Para que esse crescimento seja sustentável e longevo, é preciso olhar para três aspectos da gestão que se conectam entre si: a rotatividade da equipe, a definição de metas de desempenho e a construção de relações de confiança.
Rotatividade
A alta rotatividade gera muitos transtornos para a empresa: perda de habilidades, ruptura de relacionamentos já construídos com os clientes, e efeitos colaterais importantes para quem fica — aumento da carga de trabalho, execução de tarefas fora do escopo, mais estresse e insegurança. Essa espiral negativa tende a reduzir a qualidade do trabalho e a atratividade da empresa para novos colaboradores, o que se torna um fator crítico para a sustentabilidade do negócio.
Metas de desempenho
O problema não está em ter metas desafiadoras, mas em apresentá-las sem o suporte necessário: apoio da liderança, autonomia, feedbacks constantes, treinamento contínuo, programas de reconhecimento e recursos operacionais adequados.
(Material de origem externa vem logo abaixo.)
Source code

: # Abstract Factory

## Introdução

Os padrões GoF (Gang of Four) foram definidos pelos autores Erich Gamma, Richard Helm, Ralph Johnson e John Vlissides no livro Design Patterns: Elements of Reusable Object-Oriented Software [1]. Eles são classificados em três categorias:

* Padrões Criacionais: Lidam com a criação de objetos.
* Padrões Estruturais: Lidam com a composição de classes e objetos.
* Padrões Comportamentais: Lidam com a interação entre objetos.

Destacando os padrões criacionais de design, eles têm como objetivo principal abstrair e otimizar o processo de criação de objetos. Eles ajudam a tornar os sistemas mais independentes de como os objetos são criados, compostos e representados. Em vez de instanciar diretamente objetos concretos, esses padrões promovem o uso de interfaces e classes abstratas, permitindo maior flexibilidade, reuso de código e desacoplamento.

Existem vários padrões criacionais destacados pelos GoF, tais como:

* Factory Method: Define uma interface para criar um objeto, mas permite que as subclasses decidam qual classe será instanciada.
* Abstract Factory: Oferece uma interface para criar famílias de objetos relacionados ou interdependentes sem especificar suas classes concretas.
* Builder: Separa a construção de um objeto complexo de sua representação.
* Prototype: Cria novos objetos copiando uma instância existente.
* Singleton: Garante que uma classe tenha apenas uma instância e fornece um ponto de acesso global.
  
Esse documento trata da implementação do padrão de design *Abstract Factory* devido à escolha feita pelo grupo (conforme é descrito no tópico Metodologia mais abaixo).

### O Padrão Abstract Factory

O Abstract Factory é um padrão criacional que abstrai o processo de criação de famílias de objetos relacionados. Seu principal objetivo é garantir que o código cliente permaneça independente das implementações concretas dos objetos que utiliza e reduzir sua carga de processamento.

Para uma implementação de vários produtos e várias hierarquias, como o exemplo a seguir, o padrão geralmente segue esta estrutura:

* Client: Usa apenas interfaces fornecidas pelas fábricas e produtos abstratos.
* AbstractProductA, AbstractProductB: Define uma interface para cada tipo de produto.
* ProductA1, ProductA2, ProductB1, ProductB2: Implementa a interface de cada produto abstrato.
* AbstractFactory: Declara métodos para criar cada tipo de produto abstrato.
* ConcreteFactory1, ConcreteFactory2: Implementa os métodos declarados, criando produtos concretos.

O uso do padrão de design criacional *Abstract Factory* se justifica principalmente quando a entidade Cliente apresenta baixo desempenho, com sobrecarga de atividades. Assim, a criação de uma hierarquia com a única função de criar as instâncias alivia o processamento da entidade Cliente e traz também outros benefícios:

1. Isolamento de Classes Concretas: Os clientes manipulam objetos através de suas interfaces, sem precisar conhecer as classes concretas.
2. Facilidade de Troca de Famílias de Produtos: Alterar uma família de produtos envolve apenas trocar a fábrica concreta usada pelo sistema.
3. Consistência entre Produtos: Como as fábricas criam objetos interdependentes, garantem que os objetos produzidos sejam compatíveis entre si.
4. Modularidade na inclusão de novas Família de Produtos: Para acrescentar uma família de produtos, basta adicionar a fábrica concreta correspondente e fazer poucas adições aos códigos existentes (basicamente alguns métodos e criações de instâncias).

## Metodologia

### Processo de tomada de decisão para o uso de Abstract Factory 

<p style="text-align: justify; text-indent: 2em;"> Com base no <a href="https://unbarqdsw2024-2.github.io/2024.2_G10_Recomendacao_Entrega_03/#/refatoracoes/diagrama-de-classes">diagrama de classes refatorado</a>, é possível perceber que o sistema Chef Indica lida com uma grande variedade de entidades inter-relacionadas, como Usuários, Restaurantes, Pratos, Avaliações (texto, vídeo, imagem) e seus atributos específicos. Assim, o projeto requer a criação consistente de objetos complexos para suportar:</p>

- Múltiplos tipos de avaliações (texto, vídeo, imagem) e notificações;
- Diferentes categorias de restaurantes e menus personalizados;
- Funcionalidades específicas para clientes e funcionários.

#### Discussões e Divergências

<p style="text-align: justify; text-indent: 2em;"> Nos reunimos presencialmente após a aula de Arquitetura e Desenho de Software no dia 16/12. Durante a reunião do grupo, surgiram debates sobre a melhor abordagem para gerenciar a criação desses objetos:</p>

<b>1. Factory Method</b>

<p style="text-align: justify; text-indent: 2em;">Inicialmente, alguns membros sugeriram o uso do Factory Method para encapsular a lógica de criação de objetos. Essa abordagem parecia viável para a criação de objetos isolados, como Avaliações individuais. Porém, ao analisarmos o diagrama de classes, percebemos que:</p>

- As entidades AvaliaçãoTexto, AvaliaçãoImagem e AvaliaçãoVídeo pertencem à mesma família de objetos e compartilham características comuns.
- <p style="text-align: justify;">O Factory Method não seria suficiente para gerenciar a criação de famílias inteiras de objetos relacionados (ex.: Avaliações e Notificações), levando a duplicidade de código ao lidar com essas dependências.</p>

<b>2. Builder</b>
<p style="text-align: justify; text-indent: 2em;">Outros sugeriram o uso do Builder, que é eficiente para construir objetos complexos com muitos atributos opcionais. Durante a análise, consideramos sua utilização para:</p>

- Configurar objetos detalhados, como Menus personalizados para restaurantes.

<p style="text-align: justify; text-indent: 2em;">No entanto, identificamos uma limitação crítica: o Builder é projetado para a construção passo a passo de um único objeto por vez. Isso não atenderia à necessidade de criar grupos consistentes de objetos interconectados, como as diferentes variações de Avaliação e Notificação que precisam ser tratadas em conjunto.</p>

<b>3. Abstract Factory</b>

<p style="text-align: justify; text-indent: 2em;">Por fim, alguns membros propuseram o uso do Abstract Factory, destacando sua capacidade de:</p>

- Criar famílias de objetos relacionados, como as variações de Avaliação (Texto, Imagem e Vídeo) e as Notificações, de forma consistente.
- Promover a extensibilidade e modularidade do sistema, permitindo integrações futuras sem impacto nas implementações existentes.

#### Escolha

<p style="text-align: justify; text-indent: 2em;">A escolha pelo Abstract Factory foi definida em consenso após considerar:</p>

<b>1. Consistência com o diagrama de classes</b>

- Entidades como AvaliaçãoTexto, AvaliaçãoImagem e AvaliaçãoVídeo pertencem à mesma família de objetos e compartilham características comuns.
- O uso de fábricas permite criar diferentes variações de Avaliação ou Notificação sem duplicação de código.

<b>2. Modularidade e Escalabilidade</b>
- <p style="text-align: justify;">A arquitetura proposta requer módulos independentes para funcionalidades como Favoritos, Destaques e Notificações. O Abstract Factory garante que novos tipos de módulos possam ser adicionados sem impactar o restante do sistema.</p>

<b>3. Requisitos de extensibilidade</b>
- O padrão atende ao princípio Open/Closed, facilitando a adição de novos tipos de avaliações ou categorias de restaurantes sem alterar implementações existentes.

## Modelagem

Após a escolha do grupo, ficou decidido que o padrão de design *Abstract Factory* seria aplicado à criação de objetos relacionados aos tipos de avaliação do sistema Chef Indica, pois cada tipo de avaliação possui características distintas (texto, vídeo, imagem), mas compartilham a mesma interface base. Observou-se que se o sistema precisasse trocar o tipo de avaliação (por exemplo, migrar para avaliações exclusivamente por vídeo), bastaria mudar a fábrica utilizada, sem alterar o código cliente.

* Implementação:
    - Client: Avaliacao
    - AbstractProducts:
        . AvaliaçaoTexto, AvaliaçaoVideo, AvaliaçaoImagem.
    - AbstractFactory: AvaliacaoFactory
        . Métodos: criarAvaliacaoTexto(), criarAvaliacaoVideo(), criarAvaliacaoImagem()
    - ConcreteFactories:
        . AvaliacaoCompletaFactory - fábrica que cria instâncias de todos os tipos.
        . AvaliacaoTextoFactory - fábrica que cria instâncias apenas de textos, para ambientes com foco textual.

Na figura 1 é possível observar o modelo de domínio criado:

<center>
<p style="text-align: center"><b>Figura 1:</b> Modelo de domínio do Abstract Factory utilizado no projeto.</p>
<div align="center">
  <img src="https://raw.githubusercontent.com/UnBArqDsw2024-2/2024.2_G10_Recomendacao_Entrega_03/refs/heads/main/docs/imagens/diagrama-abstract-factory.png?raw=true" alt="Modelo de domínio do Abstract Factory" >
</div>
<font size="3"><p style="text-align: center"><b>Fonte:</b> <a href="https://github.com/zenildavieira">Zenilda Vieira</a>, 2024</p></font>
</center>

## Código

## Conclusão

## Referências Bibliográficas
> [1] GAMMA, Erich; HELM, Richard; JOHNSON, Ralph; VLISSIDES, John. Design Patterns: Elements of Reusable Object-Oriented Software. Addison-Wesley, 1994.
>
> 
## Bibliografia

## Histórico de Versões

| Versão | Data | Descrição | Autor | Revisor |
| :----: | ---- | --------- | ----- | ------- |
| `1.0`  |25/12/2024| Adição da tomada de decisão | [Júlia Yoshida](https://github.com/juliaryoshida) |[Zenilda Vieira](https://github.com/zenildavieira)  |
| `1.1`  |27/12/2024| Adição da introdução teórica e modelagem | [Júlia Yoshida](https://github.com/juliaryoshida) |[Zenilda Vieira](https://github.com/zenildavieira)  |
Metas inalcançáveis prejudicam a aprendizagem, a criatividade e o engajamento — o que impacta negativamente o ambiente e, consequentemente, a saúde dos colaboradores e da empresa como um todo.
Relações de confiança
Por fim, a construção de relações de confiança — entre liderança e equipe, entre colegas, entre a empresa e cada colaborador — é o que sustenta os dois pontos anteriores. Sem confiança, feedbacks viram avaliação punitiva, metas desafiadoras viram pressão insustentável, e a rotatividade se perpetua como sintoma, não como causa. Confiança se constrói com transparência nos processos, coerência entre discurso e prática de liderança, e espaço real para o colaborador errar, aprender e pedir ajuda sem medo de julgamento.
A NR-1 trouxe luz aos riscos psicossociais e ao fato de que abrir uma nova academia precisa contemplar não somente equipamentos de última geração e espaços bonitos de convivência para os clientes, mas também a devida atenção à profissionalização da gestão, à valorização da área de recursos humanos, à clareza dos objetivos a serem alcançados e às expectativas de desempenho e comportamento.

As empresas que conseguirem humanizar suas relações — no nível de clientes e de colaboradores —, mantendo a motivação e o engajamento para a conquista de resultados superiores, alcançarão uma qualidade de vida saudável e longeva.
O setor cresceu quase três vezes em uma década — mas o número de unidades não é sinônimo de solidez organizacional. As empresas que vão liderar os próximos 10 anos não serão necessariamente as que crescerem mais rápido, e sim as que conseguirem sustentar esse crescimento sem esgotar quem o viabiliza todos os dias: professores, recepcionistas, equipe comercial, gestores de unidade. A NR-1 não é o ponto de chegada dessa conversa — é o empurrão regulatório que faltava para que a gestão de pessoas deixe de ser um departamento de suporte e passe a ser, de fato, parte da estratégia de crescimento.
A pergunta que fica não é mais “quantas academias abriremos este ano”, mas “quantas dessas academias terão gente saudável o suficiente para sustentar esse crescimento pelos próximos dez?”